Uncle Peter (may he rot in Hell) used to say that hopelessness had a scent unlike any other emotion, but Laura had never smelled it until they came into this building. They've been here three days and two nights, and they're still being bombarded with the scents of stale human waste, greasy food and acrid drugs, mold and decay. But there's this other smell, too, indescribable even by simile, so sharp and oozing that Laura has to breathe through her mouth to avoid wanting to vomit on every inhale. She thinks that may be hopelessness. Derek and Cora seem affected but not _this_ affected, so the alpha powers must be enhancing her sense of it. God, she wishes Mom were here to tell her this shit. She still needs to learn _so much_.

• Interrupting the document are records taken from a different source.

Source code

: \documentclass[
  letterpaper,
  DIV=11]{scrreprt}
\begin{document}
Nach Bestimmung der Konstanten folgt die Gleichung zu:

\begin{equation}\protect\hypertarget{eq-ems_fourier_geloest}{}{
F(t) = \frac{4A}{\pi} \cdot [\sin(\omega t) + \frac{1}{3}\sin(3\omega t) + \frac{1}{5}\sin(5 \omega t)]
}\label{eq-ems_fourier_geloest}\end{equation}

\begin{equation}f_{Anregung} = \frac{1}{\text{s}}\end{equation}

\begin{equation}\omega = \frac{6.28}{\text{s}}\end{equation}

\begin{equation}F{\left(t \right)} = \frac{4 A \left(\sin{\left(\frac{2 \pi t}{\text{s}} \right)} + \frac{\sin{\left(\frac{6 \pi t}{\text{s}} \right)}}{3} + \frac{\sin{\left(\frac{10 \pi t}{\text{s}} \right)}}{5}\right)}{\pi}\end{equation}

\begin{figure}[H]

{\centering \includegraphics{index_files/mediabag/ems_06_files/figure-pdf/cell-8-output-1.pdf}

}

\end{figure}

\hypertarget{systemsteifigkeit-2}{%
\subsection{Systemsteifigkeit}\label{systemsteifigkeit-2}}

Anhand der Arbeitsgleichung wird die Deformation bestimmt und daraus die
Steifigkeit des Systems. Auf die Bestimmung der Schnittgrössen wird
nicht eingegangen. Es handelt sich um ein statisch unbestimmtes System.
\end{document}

"I hate this place," Cora announces for the hundredth time. Derek doesn't roll his eyes, so he must feel the same way.

Laura's at her side instantly, arms around her bony shoulders, holding her close. "I know, Cora," she says in a poor imitation of Mom's alpha voice—and her mom voice. "I don't like it, either. It's just for a few more days, until we have access to our money and can get a real place. Okay?"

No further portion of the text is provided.